====== Data section ======

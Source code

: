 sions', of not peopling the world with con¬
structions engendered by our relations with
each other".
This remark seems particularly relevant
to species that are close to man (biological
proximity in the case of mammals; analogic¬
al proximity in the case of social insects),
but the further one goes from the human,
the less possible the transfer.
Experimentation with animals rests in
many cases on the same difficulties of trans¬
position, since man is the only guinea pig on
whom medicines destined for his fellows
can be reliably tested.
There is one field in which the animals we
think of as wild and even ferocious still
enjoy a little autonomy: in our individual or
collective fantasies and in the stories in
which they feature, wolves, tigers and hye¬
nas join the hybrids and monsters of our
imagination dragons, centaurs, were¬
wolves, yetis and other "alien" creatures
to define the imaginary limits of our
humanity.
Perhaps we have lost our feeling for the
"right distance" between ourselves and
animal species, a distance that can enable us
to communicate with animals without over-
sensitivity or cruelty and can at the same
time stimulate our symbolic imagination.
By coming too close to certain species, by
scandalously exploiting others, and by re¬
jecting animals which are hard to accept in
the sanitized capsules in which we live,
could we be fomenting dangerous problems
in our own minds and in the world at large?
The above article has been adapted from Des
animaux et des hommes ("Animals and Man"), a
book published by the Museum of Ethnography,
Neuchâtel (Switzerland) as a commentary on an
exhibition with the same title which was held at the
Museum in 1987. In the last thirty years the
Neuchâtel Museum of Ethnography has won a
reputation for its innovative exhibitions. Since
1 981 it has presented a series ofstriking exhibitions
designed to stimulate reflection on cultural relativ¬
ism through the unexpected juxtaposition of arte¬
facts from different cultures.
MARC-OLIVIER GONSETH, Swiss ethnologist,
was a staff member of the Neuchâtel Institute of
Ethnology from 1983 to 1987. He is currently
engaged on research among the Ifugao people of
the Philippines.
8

======

After locating the line containing "engaged on research", give that line and every later line of the listing again exactly, up to and including the last.

Task answer
engaged on research among the Ifugao people of
the Philippines.
8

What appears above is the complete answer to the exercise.